- [About this exercise]
Run through the records and show each line that includes the string "False".

- [Input material]
--- START ---
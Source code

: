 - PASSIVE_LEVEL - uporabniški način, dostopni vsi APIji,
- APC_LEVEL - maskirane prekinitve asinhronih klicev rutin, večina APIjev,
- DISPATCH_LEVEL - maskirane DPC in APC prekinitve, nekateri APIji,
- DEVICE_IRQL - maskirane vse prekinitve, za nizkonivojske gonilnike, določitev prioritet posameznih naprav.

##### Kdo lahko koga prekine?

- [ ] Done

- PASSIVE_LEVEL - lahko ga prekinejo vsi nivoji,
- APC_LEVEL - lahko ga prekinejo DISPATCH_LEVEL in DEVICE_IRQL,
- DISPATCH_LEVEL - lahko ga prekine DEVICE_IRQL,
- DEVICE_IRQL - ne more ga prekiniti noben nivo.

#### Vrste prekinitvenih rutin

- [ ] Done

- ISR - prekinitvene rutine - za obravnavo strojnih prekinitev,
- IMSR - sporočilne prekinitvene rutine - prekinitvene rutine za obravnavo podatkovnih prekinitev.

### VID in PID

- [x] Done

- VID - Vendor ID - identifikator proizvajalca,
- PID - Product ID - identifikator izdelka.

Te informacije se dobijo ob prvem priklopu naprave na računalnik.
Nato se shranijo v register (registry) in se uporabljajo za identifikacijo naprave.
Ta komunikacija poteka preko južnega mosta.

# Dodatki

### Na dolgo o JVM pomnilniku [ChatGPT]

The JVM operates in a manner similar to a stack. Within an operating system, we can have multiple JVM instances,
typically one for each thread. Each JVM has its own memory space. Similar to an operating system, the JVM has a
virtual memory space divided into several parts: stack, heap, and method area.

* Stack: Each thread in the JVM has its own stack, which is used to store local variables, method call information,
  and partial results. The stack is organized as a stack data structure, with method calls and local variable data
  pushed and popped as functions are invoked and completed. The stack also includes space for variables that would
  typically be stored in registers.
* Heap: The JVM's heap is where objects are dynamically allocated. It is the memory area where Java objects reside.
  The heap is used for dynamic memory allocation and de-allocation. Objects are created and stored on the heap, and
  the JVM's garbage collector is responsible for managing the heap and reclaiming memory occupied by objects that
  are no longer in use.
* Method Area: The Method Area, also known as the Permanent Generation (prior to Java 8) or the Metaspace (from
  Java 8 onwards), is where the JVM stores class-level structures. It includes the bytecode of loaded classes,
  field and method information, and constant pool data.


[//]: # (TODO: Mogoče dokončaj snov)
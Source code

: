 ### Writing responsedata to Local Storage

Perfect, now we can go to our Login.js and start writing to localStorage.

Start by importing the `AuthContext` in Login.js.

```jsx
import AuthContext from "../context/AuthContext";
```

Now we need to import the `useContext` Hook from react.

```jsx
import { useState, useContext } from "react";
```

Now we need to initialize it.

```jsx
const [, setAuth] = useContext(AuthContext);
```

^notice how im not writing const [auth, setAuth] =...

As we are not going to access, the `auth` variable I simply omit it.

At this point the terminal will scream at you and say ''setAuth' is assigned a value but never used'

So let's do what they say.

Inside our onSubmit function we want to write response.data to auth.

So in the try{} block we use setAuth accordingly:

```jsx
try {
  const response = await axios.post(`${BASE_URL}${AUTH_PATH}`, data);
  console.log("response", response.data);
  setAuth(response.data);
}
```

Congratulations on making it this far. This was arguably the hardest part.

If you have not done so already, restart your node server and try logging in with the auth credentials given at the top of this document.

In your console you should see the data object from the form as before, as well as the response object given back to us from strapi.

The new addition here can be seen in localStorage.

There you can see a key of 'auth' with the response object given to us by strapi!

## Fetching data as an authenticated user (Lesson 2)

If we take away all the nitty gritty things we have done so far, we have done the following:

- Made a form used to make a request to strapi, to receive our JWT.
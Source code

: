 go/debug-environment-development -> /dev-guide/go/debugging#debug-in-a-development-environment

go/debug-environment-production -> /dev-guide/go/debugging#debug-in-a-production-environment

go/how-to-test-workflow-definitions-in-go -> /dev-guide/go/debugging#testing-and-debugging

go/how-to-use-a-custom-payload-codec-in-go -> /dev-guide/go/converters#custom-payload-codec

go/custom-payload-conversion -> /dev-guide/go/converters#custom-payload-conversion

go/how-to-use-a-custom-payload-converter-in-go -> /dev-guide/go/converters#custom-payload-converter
--- END ---
--- START ---
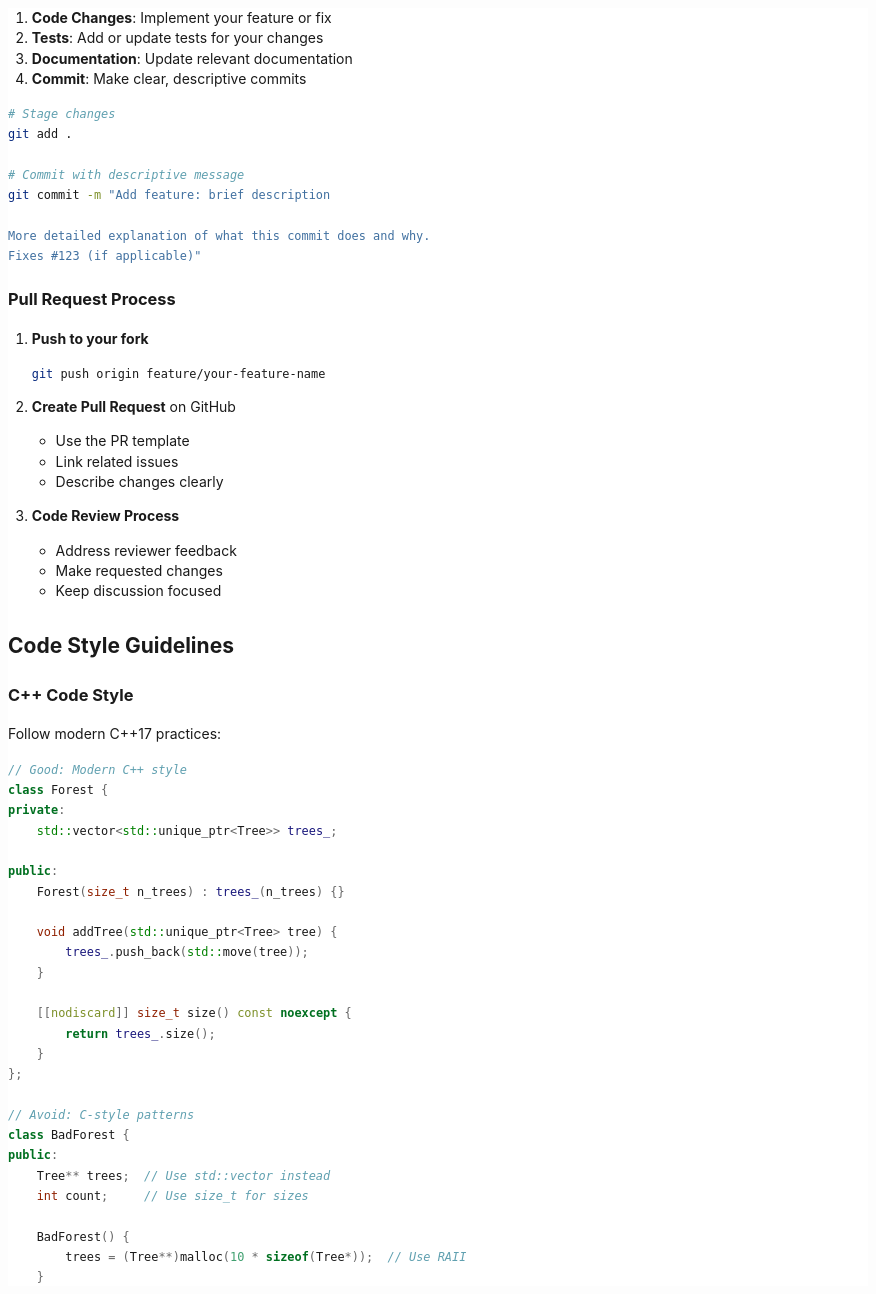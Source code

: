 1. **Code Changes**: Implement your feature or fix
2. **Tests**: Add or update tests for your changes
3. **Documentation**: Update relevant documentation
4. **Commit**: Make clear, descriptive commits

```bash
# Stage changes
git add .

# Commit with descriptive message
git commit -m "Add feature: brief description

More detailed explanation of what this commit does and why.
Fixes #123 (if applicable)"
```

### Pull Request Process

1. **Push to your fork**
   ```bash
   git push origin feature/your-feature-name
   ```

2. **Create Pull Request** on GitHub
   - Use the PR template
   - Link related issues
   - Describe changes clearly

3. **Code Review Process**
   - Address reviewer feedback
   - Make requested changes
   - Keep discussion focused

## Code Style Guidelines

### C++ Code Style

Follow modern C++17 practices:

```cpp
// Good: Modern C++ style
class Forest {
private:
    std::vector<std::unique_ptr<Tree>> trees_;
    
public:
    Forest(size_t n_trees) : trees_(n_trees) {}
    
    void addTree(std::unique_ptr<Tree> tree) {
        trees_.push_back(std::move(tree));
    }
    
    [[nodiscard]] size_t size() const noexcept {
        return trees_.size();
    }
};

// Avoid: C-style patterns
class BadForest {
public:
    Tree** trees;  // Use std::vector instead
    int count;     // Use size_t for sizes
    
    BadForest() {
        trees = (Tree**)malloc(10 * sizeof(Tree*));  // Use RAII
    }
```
--- END ---
--- START ---
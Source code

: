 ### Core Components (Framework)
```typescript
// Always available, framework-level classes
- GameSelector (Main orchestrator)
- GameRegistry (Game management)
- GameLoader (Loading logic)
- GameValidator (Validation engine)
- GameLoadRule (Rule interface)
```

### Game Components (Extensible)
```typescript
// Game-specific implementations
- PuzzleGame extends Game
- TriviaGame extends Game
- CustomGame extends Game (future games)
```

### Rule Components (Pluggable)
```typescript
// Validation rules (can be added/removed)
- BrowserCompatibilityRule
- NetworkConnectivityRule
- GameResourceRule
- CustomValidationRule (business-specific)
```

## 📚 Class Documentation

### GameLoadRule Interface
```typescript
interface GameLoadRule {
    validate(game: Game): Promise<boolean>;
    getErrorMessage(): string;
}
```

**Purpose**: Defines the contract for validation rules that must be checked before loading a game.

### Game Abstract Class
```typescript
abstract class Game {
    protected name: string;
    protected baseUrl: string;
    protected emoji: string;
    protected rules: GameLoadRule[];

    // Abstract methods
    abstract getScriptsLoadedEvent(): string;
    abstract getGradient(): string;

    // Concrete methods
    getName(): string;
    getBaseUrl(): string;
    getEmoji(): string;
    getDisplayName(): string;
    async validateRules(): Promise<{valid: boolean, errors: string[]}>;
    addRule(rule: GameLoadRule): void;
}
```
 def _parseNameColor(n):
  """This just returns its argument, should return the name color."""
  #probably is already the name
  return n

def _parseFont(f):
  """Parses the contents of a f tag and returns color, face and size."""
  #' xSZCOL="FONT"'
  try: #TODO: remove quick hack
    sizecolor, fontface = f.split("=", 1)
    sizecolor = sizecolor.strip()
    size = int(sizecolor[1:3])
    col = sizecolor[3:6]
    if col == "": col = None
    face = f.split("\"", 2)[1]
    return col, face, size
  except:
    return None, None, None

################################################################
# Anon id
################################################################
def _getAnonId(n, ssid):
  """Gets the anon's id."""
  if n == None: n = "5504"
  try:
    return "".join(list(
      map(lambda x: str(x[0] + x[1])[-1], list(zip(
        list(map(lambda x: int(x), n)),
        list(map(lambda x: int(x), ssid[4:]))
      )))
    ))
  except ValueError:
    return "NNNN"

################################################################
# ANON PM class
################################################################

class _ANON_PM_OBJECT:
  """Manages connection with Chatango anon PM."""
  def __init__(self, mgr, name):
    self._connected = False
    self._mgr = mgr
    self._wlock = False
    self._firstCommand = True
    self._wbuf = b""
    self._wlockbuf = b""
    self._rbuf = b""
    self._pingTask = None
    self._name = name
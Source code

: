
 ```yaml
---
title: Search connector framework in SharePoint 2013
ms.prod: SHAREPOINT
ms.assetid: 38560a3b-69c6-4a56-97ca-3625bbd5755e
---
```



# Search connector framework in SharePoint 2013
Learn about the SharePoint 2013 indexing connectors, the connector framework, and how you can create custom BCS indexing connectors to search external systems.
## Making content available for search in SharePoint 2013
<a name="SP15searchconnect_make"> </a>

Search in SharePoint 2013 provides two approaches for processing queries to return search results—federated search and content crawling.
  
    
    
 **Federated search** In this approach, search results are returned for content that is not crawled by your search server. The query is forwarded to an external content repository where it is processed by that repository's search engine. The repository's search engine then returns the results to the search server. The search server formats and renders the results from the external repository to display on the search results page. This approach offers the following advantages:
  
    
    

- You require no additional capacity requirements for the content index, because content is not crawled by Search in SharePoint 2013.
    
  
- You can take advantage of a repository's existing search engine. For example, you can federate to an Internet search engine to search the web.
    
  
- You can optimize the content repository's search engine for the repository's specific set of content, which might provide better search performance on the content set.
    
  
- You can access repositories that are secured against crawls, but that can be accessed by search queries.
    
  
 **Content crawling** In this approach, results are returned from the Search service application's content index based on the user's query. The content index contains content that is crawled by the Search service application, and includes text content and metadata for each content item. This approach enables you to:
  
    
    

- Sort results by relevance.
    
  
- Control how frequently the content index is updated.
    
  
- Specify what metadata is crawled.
--- END ---
- [Solution to this exercise]
    self._connected = False
    self._wlock = False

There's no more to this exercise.